[Data entries]

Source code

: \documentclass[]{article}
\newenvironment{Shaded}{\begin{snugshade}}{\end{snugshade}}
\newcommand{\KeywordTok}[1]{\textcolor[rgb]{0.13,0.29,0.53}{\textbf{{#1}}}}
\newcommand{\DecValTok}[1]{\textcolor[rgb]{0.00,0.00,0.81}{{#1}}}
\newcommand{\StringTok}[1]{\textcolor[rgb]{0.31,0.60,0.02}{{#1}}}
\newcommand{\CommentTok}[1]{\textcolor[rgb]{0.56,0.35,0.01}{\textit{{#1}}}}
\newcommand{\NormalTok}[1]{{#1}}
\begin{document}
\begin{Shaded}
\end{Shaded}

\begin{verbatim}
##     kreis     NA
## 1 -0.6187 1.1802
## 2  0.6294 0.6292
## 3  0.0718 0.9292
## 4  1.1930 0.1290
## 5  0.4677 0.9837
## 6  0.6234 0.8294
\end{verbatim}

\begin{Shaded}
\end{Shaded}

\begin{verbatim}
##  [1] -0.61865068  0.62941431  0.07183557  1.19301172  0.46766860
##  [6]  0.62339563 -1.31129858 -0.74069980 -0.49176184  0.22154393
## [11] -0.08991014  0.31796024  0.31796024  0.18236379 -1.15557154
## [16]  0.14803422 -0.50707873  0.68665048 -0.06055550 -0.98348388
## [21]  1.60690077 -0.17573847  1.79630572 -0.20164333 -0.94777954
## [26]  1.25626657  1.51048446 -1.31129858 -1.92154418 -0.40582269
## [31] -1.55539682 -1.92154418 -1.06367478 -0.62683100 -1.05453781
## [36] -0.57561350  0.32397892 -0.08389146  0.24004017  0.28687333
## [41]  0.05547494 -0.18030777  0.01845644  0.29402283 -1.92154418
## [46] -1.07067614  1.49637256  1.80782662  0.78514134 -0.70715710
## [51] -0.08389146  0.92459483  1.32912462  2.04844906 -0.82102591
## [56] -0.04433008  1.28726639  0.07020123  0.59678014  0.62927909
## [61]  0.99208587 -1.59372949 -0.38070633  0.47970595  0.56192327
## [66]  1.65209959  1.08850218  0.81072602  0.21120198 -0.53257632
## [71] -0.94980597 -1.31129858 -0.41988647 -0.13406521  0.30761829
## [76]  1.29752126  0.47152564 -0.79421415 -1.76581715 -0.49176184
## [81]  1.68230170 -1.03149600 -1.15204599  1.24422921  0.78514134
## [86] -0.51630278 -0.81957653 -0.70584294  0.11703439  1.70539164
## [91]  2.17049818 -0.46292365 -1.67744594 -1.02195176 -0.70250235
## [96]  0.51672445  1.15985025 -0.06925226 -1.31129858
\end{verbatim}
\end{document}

What the task asks: If a line in the data above contains the string "newcommand", count it; then state only the total.

Reply to the task: 5